Nitrous oxide (N2O), a waste by-product and an environmental pollutant generated mainly from anthropogenic emissions and industrial processes such as adipic acid and nitric acid plants, has more than 300 times greater potential than CO2 to cause global warming and ozone depletion [1]. The abatement of N2O has thus been a topic of environmental relevance. The concentration of N2O for environmental catalytic after-treatment usually varies from 0 vol % to 50 vol %, and the N2O abatement in adipic acid production has been most effectively tackled due to the high concentration and limited point source [2]. Among various commercial N2O removal technologies, the catalytic or thermal decomposition of N2O was widely applied.
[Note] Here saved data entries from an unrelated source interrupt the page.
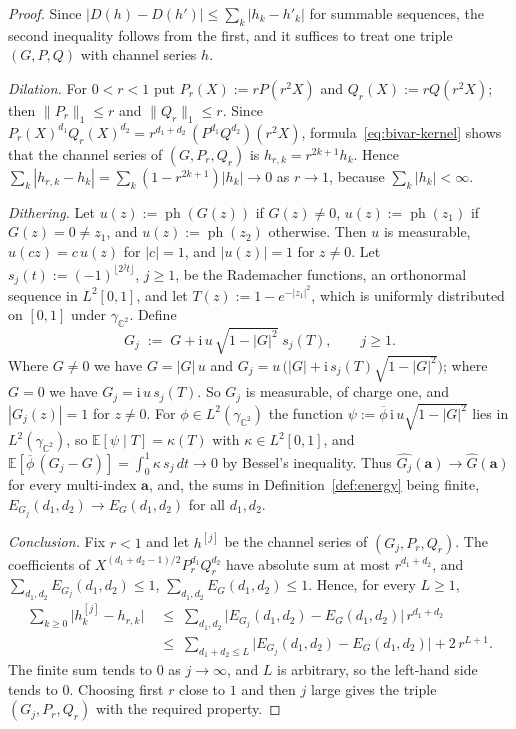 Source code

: \documentclass[11pt,reqno]{amsart}
\theoremstyle{definition}
\numberwithin{equation}{section}
\newcommand{\C}{\mathbb{C}}
\newcommand{\E}{\mathbb{E}}
\newcommand{\ph}{\operatorname{ph}}
\newcommand{\ii}{\mathrm{i}}
\newcommand{\gCC}{\gamma_{\C^2}}
\newcommand{\lone}[1]{\|#1\|_1}
\begin{document}
\begin{proof}
Since $|D(h)-D(h')|\le\sum_k|h_k-h'_k|$ for summable sequences, the second inequality follows from the first, and it suffices to treat one triple $(G,P,Q)$ with channel series $h$.

\emph{Dilation.} For $0<r<1$ put $P_r(X):=rP(r^2X)$ and $Q_r(X):=rQ(r^2X)$; then $\lone{P_r}\le r$ and $\lone{Q_r}\le r$. Since $P_r(X)^{d_1}Q_r(X)^{d_2}=r^{d_1+d_2}\,(P^{d_1}Q^{d_2})(r^2X)$, formula~\eqref{eq:bivar-kernel} shows that the channel series of $(G,P_r,Q_r)$ is $h_{r,k}=r^{2k+1}h_k$. Hence $\sum_k|h_{r,k}-h_k|=\sum_k(1-r^{2k+1})|h_k|\to0$ as $r\to1$, because $\sum_k|h_k|<\infty$.

\emph{Dithering.} Let $u(z):=\ph(G(z))$ if $G(z)\ne0$, $u(z):=\ph(z_1)$ if $G(z)=0\ne z_1$, and $u(z):=\ph(z_2)$ otherwise. Then $u$ is measurable, $u(cz)=c\,u(z)$ for $|c|=1$, and $|u(z)|=1$ for $z\ne0$. Let $s_j(t):=(-1)^{\lfloor2^jt\rfloor}$, $j\ge1$, be the Rademacher functions, an orthonormal sequence in $L^2[0,1]$, and let $T(z):=1-e^{-|z_1|^2}$, which is uniformly distributed on $[0,1]$ under $\gCC$. Define
\[
  G_j\;:=\;G+\ii\,u\,\sqrt{1-|G|^2}\;s_j(T),\qquad j\ge1 .
\]
Where $G\ne0$ we have $G=|G|\,u$ and $G_j=u\,\bigl(|G|+\ii\,s_j(T)\sqrt{1-|G|^2}\bigr)$; where $G=0$ we have $G_j=\ii\,u\,s_j(T)$. So $G_j$ is measurable, of charge one, and $|G_j(z)|=1$ for $z\ne0$. For $\phi\in L^2(\gCC)$ the function $\psi:=\overline{\phi}\,\ii\,u\sqrt{1-|G|^2}$ lies in $L^2(\gCC)$, so $\E[\psi\mid T]=\kappa(T)$ with $\kappa\in L^2[0,1]$, and $\E[\overline{\phi}\,(G_j-G)]=\int_0^1\kappa\,s_j\,dt\to0$ by Bessel's inequality. Thus $\widehat{G_j}(\mathbf{a})\to\widehat{G}(\mathbf{a})$ for every multi-index $\mathbf{a}$, and, the sums in Definition~\ref{def:energy} being finite, $E_{G_j}(d_1,d_2)\to E_G(d_1,d_2)$ for all $d_1,d_2$.

\emph{Conclusion.} Fix $r<1$ and let $h^{[j]}$ be the channel series of $(G_j,P_r,Q_r)$. The coefficients of $X^{(d_1+d_2-1)/2}P_r^{d_1}Q_r^{d_2}$ have absolute sum at most $r^{d_1+d_2}$, and $\sum_{d_1,d_2}E_{G_j}(d_1,d_2)\le1$, $\sum_{d_1,d_2}E_G(d_1,d_2)\le1$. Hence, for every $L\ge1$,
\begin{align*}
  \sum_{k\ge0}\bigl|h^{[j]}_k-h_{r,k}\bigr|&\;\le\;\sum_{d_1,d_2}\bigl|E_{G_j}(d_1,d_2)-E_G(d_1,d_2)\bigr|\,r^{d_1+d_2}\\
  &\;\le\;\sum_{d_1+d_2\le L}\bigl|E_{G_j}(d_1,d_2)-E_G(d_1,d_2)\bigr|+2\,r^{L+1} .
\end{align*}
The finite sum tends to $0$ as $j\to\infty$, and $L$ is arbitrary, so the left-hand side tends to $0$. Choosing first $r$ close to $1$ and then $j$ large gives the triple $(G_j,P_r,Q_r)$ with the required property.
\end{proof}
\end{document}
Based on the conversion of N2O to N2 and O2 reaction, the oxygen species characterized with different reactivity and different thermal stability [3,4] were formed, making N2O an excellent optional oxidant for many oxidation reactions. Solutia Inc. employed N2O as an oxidant, and this technology has recently been commercialized to produce phenol from benzene [5,6]. Kondratenko et al. [7] and Novoveska et al. [8] also used N2O as an oxidant for the production of propene from oxidative dehydrogenation of propane, and it seems to be one of the promising and most elegant methods for the transformation of light paraffins to olefins. In this regard, a process that combines the N2O abatement with the simultaneous production of valuable chemical fuels would be environmentally and economically attractive, and also reveals a new perspective for the utilization of light paraffins.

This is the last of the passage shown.